The essay ends with a list of five new institutions that might help restore a vibrant democracy – institutions that Denniss would like to see introduced only if citizens are consulted at the beginning, the middle and the end of the process of their creation. The institutions, none of which are either left or right propositions, are:

A charter of rights – to place our collective vision of our fundamental rights above any attempts to limit such rights based on the politics of the day. This would have protected us from the recent ‘robot-debt’ debacle, and would curb the current expansion of Peter Dutton’s powers.

• A National Interest Commission – to replace the Productivity Commission and provide ‘broad advice on the kind of advantages (as opposed to benefits) and disadvantages (as opposed to costs) that m=a major project like … an enormous new mine … might entail’.

• A federal corruption watchdog – hardly needs arguing for.

• Democratic education – that is, education in the workings of our democratic system, especially perhaps in the nature of the Senate and how Senate voting works.

• A sovereign wealth fund – ‘imagine if all tax collected from the mining industry went into the same fund from which all [mining] subsidies were drawn. Not only would there be much greater transparency and accountability concerning the subsidies, the revenue collected from the sale of our scarce resources also could not be squandered on short-term vote-buying.’

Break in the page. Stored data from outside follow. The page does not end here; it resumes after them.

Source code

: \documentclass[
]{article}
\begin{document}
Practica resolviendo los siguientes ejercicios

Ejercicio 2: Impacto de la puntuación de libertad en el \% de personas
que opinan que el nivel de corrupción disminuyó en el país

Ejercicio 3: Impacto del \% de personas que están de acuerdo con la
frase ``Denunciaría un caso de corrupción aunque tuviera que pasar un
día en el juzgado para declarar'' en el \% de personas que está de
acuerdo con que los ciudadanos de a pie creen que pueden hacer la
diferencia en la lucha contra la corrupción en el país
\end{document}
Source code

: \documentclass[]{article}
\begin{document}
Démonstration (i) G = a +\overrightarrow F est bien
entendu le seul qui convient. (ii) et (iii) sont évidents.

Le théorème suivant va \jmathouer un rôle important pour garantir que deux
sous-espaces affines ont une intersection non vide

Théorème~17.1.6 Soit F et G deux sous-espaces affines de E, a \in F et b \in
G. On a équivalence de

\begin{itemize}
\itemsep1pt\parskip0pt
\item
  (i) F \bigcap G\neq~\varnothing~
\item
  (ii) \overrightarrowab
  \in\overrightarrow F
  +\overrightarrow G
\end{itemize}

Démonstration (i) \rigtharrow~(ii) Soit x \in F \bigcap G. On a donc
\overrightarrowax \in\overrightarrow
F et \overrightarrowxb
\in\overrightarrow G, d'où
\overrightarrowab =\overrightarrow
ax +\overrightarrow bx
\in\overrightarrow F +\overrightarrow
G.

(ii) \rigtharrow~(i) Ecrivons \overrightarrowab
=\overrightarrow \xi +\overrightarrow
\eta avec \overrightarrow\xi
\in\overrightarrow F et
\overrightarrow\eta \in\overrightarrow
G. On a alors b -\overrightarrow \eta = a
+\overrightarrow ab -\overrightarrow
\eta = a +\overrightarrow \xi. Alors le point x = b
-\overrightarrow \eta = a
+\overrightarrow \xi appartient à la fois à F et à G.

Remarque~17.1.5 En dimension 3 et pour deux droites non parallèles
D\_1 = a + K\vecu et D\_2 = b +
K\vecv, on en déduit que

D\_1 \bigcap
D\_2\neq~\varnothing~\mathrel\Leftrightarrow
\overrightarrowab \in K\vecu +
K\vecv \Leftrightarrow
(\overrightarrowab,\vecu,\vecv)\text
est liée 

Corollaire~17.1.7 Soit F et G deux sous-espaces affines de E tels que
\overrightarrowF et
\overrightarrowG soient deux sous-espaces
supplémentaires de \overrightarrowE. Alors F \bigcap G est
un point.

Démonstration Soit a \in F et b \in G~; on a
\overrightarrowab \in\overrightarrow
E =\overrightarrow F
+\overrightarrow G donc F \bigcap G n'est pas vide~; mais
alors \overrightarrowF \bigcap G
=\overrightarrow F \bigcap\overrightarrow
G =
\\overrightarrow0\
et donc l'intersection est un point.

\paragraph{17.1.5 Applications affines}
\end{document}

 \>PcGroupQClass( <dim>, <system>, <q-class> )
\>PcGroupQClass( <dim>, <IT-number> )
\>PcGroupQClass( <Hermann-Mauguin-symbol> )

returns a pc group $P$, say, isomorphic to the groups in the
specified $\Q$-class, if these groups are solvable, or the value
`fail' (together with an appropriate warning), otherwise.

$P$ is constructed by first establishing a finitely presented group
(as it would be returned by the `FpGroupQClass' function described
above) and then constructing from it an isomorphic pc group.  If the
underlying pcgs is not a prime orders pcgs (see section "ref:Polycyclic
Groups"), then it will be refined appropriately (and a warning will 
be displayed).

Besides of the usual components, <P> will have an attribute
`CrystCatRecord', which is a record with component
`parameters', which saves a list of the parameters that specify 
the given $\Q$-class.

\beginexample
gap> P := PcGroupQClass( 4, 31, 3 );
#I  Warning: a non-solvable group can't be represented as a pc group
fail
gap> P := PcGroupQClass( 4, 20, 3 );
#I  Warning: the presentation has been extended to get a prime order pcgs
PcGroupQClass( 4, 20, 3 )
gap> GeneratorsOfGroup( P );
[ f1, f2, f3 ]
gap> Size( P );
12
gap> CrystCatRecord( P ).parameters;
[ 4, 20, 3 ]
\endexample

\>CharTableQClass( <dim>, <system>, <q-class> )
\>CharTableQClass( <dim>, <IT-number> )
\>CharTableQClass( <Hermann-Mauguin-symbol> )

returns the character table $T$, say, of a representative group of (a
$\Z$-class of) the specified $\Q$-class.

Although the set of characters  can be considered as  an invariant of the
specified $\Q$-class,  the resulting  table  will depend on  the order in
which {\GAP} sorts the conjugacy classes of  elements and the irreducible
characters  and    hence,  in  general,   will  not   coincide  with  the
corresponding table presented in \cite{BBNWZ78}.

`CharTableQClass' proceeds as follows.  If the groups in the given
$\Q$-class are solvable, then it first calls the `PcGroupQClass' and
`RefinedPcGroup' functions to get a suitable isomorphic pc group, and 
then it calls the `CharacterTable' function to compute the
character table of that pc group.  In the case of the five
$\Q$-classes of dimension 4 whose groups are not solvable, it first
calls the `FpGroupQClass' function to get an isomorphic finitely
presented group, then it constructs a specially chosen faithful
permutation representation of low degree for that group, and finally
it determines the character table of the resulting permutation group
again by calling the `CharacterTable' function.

This QE was published in June. An advantage of coming to it late is that the next in the series has been published, with 47 pages of correspondence about Dead Right up the back (not bad for a 77 page essay). As always, the correspondence sheds new and interesting light on the essay’s subject. This is particularly true of John Quiggin’s account of how Tony Abbott’s prime-ministership dealt the death blow to Australian neoliberalism’s credibility. Interesting in a different way is John McTiernan’s attack, which is a brilliant example of a kind of political writing that distorts the writer’s enemy’s position and then tramples all over the straw man it has created: this is apparently quite effective in the opinion columns of the Australian, when readers of the attack can be assumed not to have read the thing being attacked – here it just makes Mr McTiernan look illiterate. On the other hand, The Australian‘s economics editor, Adam Creighton, is one of several economists who criticise  Denniss’s essay trenchantly without grossly misrepresenting it.

Denniss uses his right of reply deftly and with more courtesy than sarcasm. He says in his concluding paragraph:

It is a privilege to have my arguments tested by such diverse voices. The conclusion of Dead Right is that the opposite of neoliberal economics isn’t progressive economics, but engaged democracy. And engaged democracy requires exactly the sort of well-meaning debate contained in these pages.